■ Exercise
Could you transcribe every record below exactly as written, excluding the pictures?

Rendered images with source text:
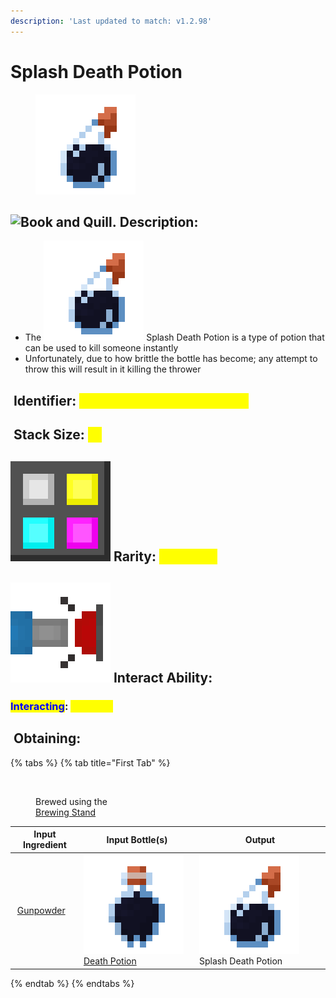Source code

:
 ```yaml
---
description: 'Last updated to match: v1.2.98'
---
```


# Splash Death Potion

<figure><img src="https://github.com/ItsMePok/PFE/blob/wikiAssets/wikiMain/splash_death_potion.png?raw=true" alt=""><figcaption></figcaption></figure>

## <img src="https://minecraft.wiki/images/Book_and_Quill_JE2_BE2.png?2128f" alt="Book and Quill." data-size="line"> Description: <a href="#description" id="description"></a>

* The <img src="https://github.com/ItsMePok/PFE/blob/wikiAssets/wikiMain/splash_death_potion.png?raw=true" alt="" data-size="line"> Splash Death Potion is a type of potion that can be used to kill someone instantly
* Unfortunately, due to how brittle the bottle has become; any attempt to throw this will result in it killing the thrower

## <img src="https://minecraft.wiki/images/Name_Tag_JE2_BE2.png?cbdc1" alt="" data-size="line"> Identifier: <mark style="color:yellow;">**poke:splash\_death\_potion**</mark> <a href="#identifier" id="identifier"></a>

## <img src="https://minecraft.wiki/images/Light_Gray_Bundle_JE1_BE1.png?b552e" alt="" data-size="line"> Stack Size: <mark style="color:yellow;">16</mark> <a href="#stack-size" id="stack-size"></a>

## <img src="https://github.com/ItsMePok/PFE/blob/wikiAssets/MiscIcons/Rarity.png?raw=true" alt="Rarity." data-size="line"> Rarity: <mark style="color:yellow;">Common</mark> <a href="#rarity" id="rarity"></a>

## <img src="https://github.com/ItsMePok/PFE/blob/wikiAssets/MiscIcons/InteractAbility.png?raw=true" alt="Interact Ability." data-size="line"> Interact Ability: <a href="#interact-ability" id="interact-ability"></a>

### <mark style="color:blue;">**Interacting**</mark>: <mark style="color:yellow;">Kills you</mark> <a href="#interacting" id="interacting"></a>

## <img src="https://minecraft.wiki/images/thumb/Crafting_Table_JE4_BE3.png/150px-Crafting_Table_JE4_BE3.png?5767f" alt="" data-size="line"> Obtaining: <a href="#obtaining" id="obtaining"></a>

{% tabs %}
{% tab title="First Tab" %}
<figure><img src="https://minecraft.wiki/images/thumb/Brewing_Stand_(empty)_JE10.png/150px-Brewing_Stand_(empty)_JE10.png?58d74" alt=""><figcaption><p>Brewed using the<br><a href="https://minecraft.wiki/w/Brewing_Stand">Brewing Stand</a></p></figcaption></figure>

| Input Ingredient                                                                                                                              | Input Bottle(s)                                                                                                                                        | Output                                                                                                                                            |
| --------------------------------------------------------------------------------------------------------------------------------------------- | ------------------------------------------------------------------------------------------------------------------------------------------------------ | ------------------------------------------------------------------------------------------------------------------------------------------------- |
| <img src="https://minecraft.wiki/images/Gunpowder_JE2_BE2.png?c4145" alt="" data-size="line"> [Gunpowder](https://minecraft.wiki/w/Gunpowder) | <img src="https://github.com/ItsMePok/PFE/blob/wikiAssets/wikiMain/death_potion.png?raw=true" alt="" data-size="line"> [Death Potion](death-potion.md) | <img src="https://github.com/ItsMePok/PFE/blob/wikiAssets/wikiMain/splash_death_potion.png?raw=true" alt="" data-size="line"> Splash Death Potion |
{% endtab %}
{% endtabs %}
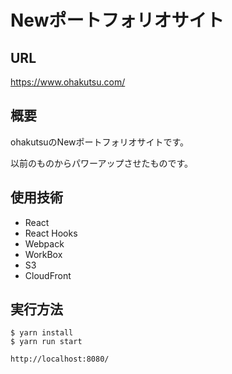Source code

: # Newポートフォリオサイト

## URL
https://www.ohakutsu.com/

## 概要

ohakutsuのNewポートフォリオサイトです。

以前のものからパワーアップさせたものです。

## 使用技術

- React
- React Hooks
- Webpack
- WorkBox
- S3
- CloudFront

## 実行方法

```
$ yarn install
$ yarn run start
```

```
http://localhost:8080/
```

■ Completed task
Source code

:
 ```yaml
---
description: 'Last updated to match: v1.2.98'
---
```


# Splash Death Potion

<figure><img src="https://github.com/ItsMePok/PFE/blob/wikiAssets/wikiMain/splash_death_potion.png?raw=true" alt=""><figcaption></figcaption></figure>

## <img src="https://minecraft.wiki/images/Book_and_Quill_JE2_BE2.png?2128f" alt="Book and Quill." data-size="line"> Description: <a href="#description" id="description"></a>

* The <img src="https://github.com/ItsMePok/PFE/blob/wikiAssets/wikiMain/splash_death_potion.png?raw=true" alt="" data-size="line"> Splash Death Potion is a type of potion that can be used to kill someone instantly
* Unfortunately, due to how brittle the bottle has become; any attempt to throw this will result in it killing the thrower

## <img src="https://minecraft.wiki/images/Name_Tag_JE2_BE2.png?cbdc1" alt="" data-size="line"> Identifier: <mark style="color:yellow;">**poke:splash\_death\_potion**</mark> <a href="#identifier" id="identifier"></a>

## <img src="https://minecraft.wiki/images/Light_Gray_Bundle_JE1_BE1.png?b552e" alt="" data-size="line"> Stack Size: <mark style="color:yellow;">16</mark> <a href="#stack-size" id="stack-size"></a>

## <img src="https://github.com/ItsMePok/PFE/blob/wikiAssets/MiscIcons/Rarity.png?raw=true" alt="Rarity." data-size="line"> Rarity: <mark style="color:yellow;">Common</mark> <a href="#rarity" id="rarity"></a>

## <img src="https://github.com/ItsMePok/PFE/blob/wikiAssets/MiscIcons/InteractAbility.png?raw=true" alt="Interact Ability." data-size="line"> Interact Ability: <a href="#interact-ability" id="interact-ability"></a>

### <mark style="color:blue;">**Interacting**</mark>: <mark style="color:yellow;">Kills you</mark> <a href="#interacting" id="interacting"></a>

## <img src="https://minecraft.wiki/images/thumb/Crafting_Table_JE4_BE3.png/150px-Crafting_Table_JE4_BE3.png?5767f" alt="" data-size="line"> Obtaining: <a href="#obtaining" id="obtaining"></a>

{% tabs %}
{% tab title="First Tab" %}
<figure><img src="https://minecraft.wiki/images/thumb/Brewing_Stand_(empty)_JE10.png/150px-Brewing_Stand_(empty)_JE10.png?58d74" alt=""><figcaption><p>Brewed using the<br><a href="https://minecraft.wiki/w/Brewing_Stand">Brewing Stand</a></p></figcaption></figure>

| Input Ingredient                                                                                                                              | Input Bottle(s)                                                                                                                                        | Output                                                                                                                                            |
| --------------------------------------------------------------------------------------------------------------------------------------------- | ------------------------------------------------------------------------------------------------------------------------------------------------------ | ------------------------------------------------------------------------------------------------------------------------------------------------- |
| <img src="https://minecraft.wiki/images/Gunpowder_JE2_BE2.png?c4145" alt="" data-size="line"> [Gunpowder](https://minecraft.wiki/w/Gunpowder) | <img src="https://github.com/ItsMePok/PFE/blob/wikiAssets/wikiMain/death_potion.png?raw=true" alt="" data-size="line"> [Death Potion](death-potion.md) | <img src="https://github.com/ItsMePok/PFE/blob/wikiAssets/wikiMain/splash_death_potion.png?raw=true" alt="" data-size="line"> Splash Death Potion |
{% endtab %}
{% endtabs %}
Source code

: # Newポートフォリオサイト

## URL
https://www.ohakutsu.com/

## 概要

ohakutsuのNewポートフォリオサイトです。

以前のものからパワーアップさせたものです。

## 使用技術

- React
- React Hooks
- Webpack
- WorkBox
- S3
- CloudFront

## 実行方法

```
$ yarn install
$ yarn run start
```

```
http://localhost:8080/
```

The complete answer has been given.